WORK TO BE COMPLETED: From the line containing "in UI layer" down to the line containing "### REQ-08-05: Internationalization" in the records below, reproduce every line exactly, ends included, and omit all others.

Saved entries
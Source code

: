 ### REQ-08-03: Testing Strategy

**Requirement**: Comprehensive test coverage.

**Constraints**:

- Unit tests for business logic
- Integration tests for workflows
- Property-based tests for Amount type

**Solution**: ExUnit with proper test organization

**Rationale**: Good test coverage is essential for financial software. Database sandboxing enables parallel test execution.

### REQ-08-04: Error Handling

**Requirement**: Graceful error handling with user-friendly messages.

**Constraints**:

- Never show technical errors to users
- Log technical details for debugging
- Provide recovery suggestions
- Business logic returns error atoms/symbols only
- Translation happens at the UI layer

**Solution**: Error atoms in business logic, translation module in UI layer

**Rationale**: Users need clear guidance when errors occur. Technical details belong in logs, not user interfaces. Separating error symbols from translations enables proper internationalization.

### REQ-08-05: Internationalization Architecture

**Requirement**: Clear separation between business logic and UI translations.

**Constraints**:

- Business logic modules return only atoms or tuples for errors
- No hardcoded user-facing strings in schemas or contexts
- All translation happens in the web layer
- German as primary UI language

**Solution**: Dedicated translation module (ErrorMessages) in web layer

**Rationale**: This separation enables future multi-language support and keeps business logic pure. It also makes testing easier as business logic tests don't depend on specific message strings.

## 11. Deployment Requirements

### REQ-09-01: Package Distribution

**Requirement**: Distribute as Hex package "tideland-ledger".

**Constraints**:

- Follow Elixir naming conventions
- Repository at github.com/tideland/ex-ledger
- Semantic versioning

ANSWER TO THIS PROBLEM:
**Solution**: Error atoms in business logic, translation module in UI layer

**Rationale**: Users need clear guidance when errors occur. Technical details belong in logs, not user interfaces. Separating error symbols from translations enables proper internationalization.

### REQ-08-05: Internationalization Architecture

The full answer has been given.